▶ [To do]: Return each entry below word for word, leaving out any image.

▶ [Data for the task]:
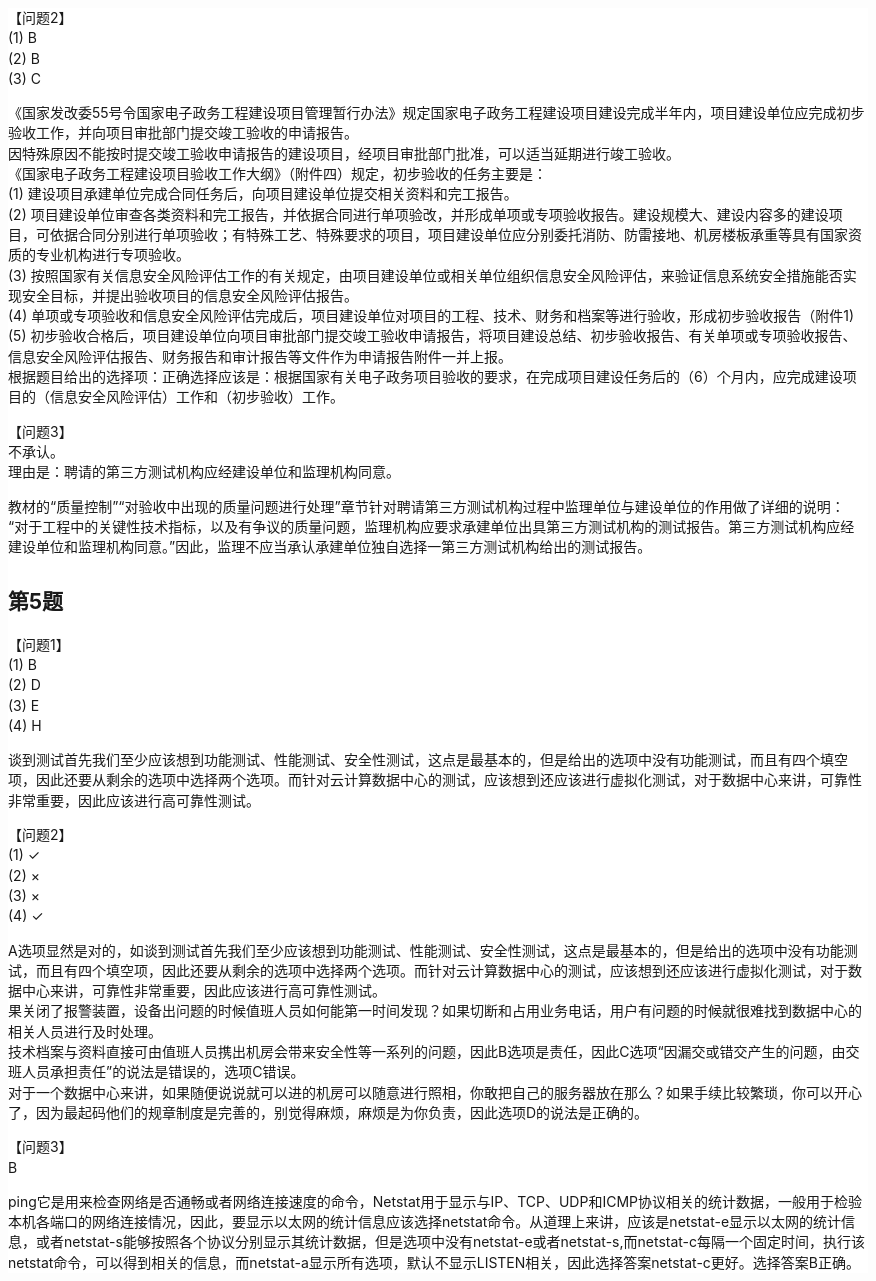 【问题2】  
(1) B  
(2) B  
(3) C  
  
《国家发改委55号令国家电子政务工程建设项目管理暂行办法》规定国家电子政务工程建设项目建设完成半年内，项目建设单位应完成初步验收工作，并向项目审批部门提交竣工验收的申请报告。  
因特殊原因不能按时提交竣工验收申请报告的建设项目，经项目审批部门批准，可以适当延期进行竣工验收。  
《国家电子政务工程建设项目验收工作大纲》（附件四）规定，初步验收的任务主要是：  
(1) 建设项目承建单位完成合同任务后，向项目建设单位提交相关资料和完工报告。  
(2) 项目建设单位审查各类资料和完工报告，并依据合同进行单项验改，并形成单项或专项验收报告。建设规模大、建设内容多的建设项目，可依据合同分别进行单项验收；有特殊工艺、特殊要求的项目，项目建设单位应分别委托消防、防雷接地、机房楼板承重等具有国家资质的专业机构进行专项验收。  
(3) 按照国家有关信息安全风险评估工作的有关规定，由项目建设单位或相关单位组织信息安全风险评估，来验证信息系统安全措施能否实现安全目标，并提出验收项目的信息安全风险评估报告。  
(4) 单项或专项验收和信息安全风险评估完成后，项目建设单位对项目的工程、技术、财务和档案等进行验收，形成初步验收报告（附件1)  
(5) 初步验收合格后，项目建设单位向项目审批部门提交竣工验收申请报告，将项目建设总结、初步验收报告、有关单项或专项验收报告、信息安全风险评估报告、财务报告和审计报告等文件作为申请报告附件一并上报。  
根据题目给出的选择项：正确选择应该是：根据国家有关电子政务项目验收的要求，在完成项目建设任务后的（6）个月内，应完成建设项目的（信息安全风险评估）工作和（初步验收）工作。  
  
【问题3】  
不承认。  
理由是：聘请的第三方测试机构应经建设单位和监理机构同意。  
  
  
教材的“质量控制”“对验收中出现的质量问题进行处理”章节针对聘请第三方测试机构过程中监理单位与建设单位的作用做了详细的说明：  
“对于工程中的关键性技术指标，以及有争议的质量问题，监理机构应要求承建单位出具第三方测试机构的测试报告。第三方测试机构应经建设单位和监理机构同意。”因此，监理不应当承认承建单位独自选择一第三方测试机构给出的测试报告。  


## 第5题 ##

【问题1】  
(1) B  
(2) D  
(3) E  
(4) H  
  
谈到测试首先我们至少应该想到功能测试、性能测试、安全性测试，这点是最基本的，但是给出的选项中没有功能测试，而且有四个填空项，因此还要从剩余的选项中选择两个选项。而针对云计算数据中心的测试，应该想到还应该进行虚拟化测试，对于数据中心来讲，可靠性非常重要，因此应该进行高可靠性测试。  
  
【问题2】  
(1) ✓  
(2) ×  
(3) ×  
(4) ✓  
  
A选项显然是对的，如谈到测试首先我们至少应该想到功能测试、性能测试、安全性测试，这点是最基本的，但是给出的选项中没有功能测试，而且有四个填空项，因此还要从剩余的选项中选择两个选项。而针对云计算数据中心的测试，应该想到还应该进行虚拟化测试，对于数据中心来讲，可靠性非常重要，因此应该进行高可靠性测试。  
果关闭了报警装置，设备出问题的时候值班人员如何能第一时间发现？如果切断和占用业务电话，用户有问题的时候就很难找到数据中心的相关人员进行及时处理。  
技术档案与资料直接可由值班人员携出机房会带来安全性等一系列的问题，因此B选项是责任，因此C选项“因漏交或错交产生的问题，由交班人员承担责任”的说法是错误的，选项C错误。  
对于一个数据中心来讲，如果随便说说就可以进的机房可以随意进行照相，你敢把自己的服务器放在那么？如果手续比较繁琐，你可以开心了，因为最起码他们的规章制度是完善的，别觉得麻烦，麻烦是为你负责，因此选项D的说法是正确的。  
  
【问题3】  
B  
  
ping它是用来检查网络是否通畅或者网络连接速度的命令，Netstat用于显示与IP、TCP、UDP和ICMP协议相关的统计数据，一般用于检验本机各端口的网络连接情况，因此，要显示以太网的统计信息应该选择netstat命令。从道理上来讲，应该是netstat-e显示以太网的统计信息，或者netstat-s能够按照各个协议分别显示其统计数据，但是选项中没有netstat-e或者netstat-s,而netstat-c每隔一个固定时间，执行该netstat命令，可以得到相关的信息，而netstat-a显示所有选项，默认不显示LISTEN相关，因此选择答案netstat-c更好。选择答案B正确。  



[16523758341446cda6f6ddffd395dd79.jpg]: https://www.xkxxkx.cn/file/exam/software/信息系统监理师/案例/第1题/16523758341446cda6f6ddffd395dd79.jpg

▶ [Finished exercise]:
 【问题2】  
(1) B  
(2) B  
(3) C  
  
《国家发改委55号令国家电子政务工程建设项目管理暂行办法》规定国家电子政务工程建设项目建设完成半年内，项目建设单位应完成初步验收工作，并向项目审批部门提交竣工验收的申请报告。  
因特殊原因不能按时提交竣工验收申请报告的建设项目，经项目审批部门批准，可以适当延期进行竣工验收。  
《国家电子政务工程建设项目验收工作大纲》（附件四）规定，初步验收的任务主要是：  
(1) 建设项目承建单位完成合同任务后，向项目建设单位提交相关资料和完工报告。  
(2) 项目建设单位审查各类资料和完工报告，并依据合同进行单项验改，并形成单项或专项验收报告。建设规模大、建设内容多的建设项目，可依据合同分别进行单项验收；有特殊工艺、特殊要求的项目，项目建设单位应分别委托消防、防雷接地、机房楼板承重等具有国家资质的专业机构进行专项验收。  
(3) 按照国家有关信息安全风险评估工作的有关规定，由项目建设单位或相关单位组织信息安全风险评估，来验证信息系统安全措施能否实现安全目标，并提出验收项目的信息安全风险评估报告。  
(4) 单项或专项验收和信息安全风险评估完成后，项目建设单位对项目的工程、技术、财务和档案等进行验收，形成初步验收报告（附件1)  
(5) 初步验收合格后，项目建设单位向项目审批部门提交竣工验收申请报告，将项目建设总结、初步验收报告、有关单项或专项验收报告、信息安全风险评估报告、财务报告和审计报告等文件作为申请报告附件一并上报。  
根据题目给出的选择项：正确选择应该是：根据国家有关电子政务项目验收的要求，在完成项目建设任务后的（6）个月内，应完成建设项目的（信息安全风险评估）工作和（初步验收）工作。  
  
【问题3】  
不承认。  
理由是：聘请的第三方测试机构应经建设单位和监理机构同意。  
  
  
教材的“质量控制”“对验收中出现的质量问题进行处理”章节针对聘请第三方测试机构过程中监理单位与建设单位的作用做了详细的说明：  
“对于工程中的关键性技术指标，以及有争议的质量问题，监理机构应要求承建单位出具第三方测试机构的测试报告。第三方测试机构应经建设单位和监理机构同意。”因此，监理不应当承认承建单位独自选择一第三方测试机构给出的测试报告。  


## 第5题 ##

【问题1】  
(1) B  
(2) D  
(3) E  
(4) H  
  
谈到测试首先我们至少应该想到功能测试、性能测试、安全性测试，这点是最基本的，但是给出的选项中没有功能测试，而且有四个填空项，因此还要从剩余的选项中选择两个选项。而针对云计算数据中心的测试，应该想到还应该进行虚拟化测试，对于数据中心来讲，可靠性非常重要，因此应该进行高可靠性测试。  
  
【问题2】  
(1) ✓  
(2) ×  
(3) ×  
(4) ✓  
  
A选项显然是对的，如谈到测试首先我们至少应该想到功能测试、性能测试、安全性测试，这点是最基本的，但是给出的选项中没有功能测试，而且有四个填空项，因此还要从剩余的选项中选择两个选项。而针对云计算数据中心的测试，应该想到还应该进行虚拟化测试，对于数据中心来讲，可靠性非常重要，因此应该进行高可靠性测试。  
果关闭了报警装置，设备出问题的时候值班人员如何能第一时间发现？如果切断和占用业务电话，用户有问题的时候就很难找到数据中心的相关人员进行及时处理。  
技术档案与资料直接可由值班人员携出机房会带来安全性等一系列的问题，因此B选项是责任，因此C选项“因漏交或错交产生的问题，由交班人员承担责任”的说法是错误的，选项C错误。  
对于一个数据中心来讲，如果随便说说就可以进的机房可以随意进行照相，你敢把自己的服务器放在那么？如果手续比较繁琐，你可以开心了，因为最起码他们的规章制度是完善的，别觉得麻烦，麻烦是为你负责，因此选项D的说法是正确的。  
  
【问题3】  
B  
  
ping它是用来检查网络是否通畅或者网络连接速度的命令，Netstat用于显示与IP、TCP、UDP和ICMP协议相关的统计数据，一般用于检验本机各端口的网络连接情况，因此，要显示以太网的统计信息应该选择netstat命令。从道理上来讲，应该是netstat-e显示以太网的统计信息，或者netstat-s能够按照各个协议分别显示其统计数据，但是选项中没有netstat-e或者netstat-s,而netstat-c每隔一个固定时间，执行该netstat命令，可以得到相关的信息，而netstat-a显示所有选项，默认不显示LISTEN相关，因此选择答案netstat-c更好。选择答案B正确。  



[16523758341446cda6f6ddffd395dd79.jpg]: https://www.xkxxkx.cn/file/exam/software/信息系统监理师/案例/第1题/16523758341446cda6f6ddffd395dd79.jpg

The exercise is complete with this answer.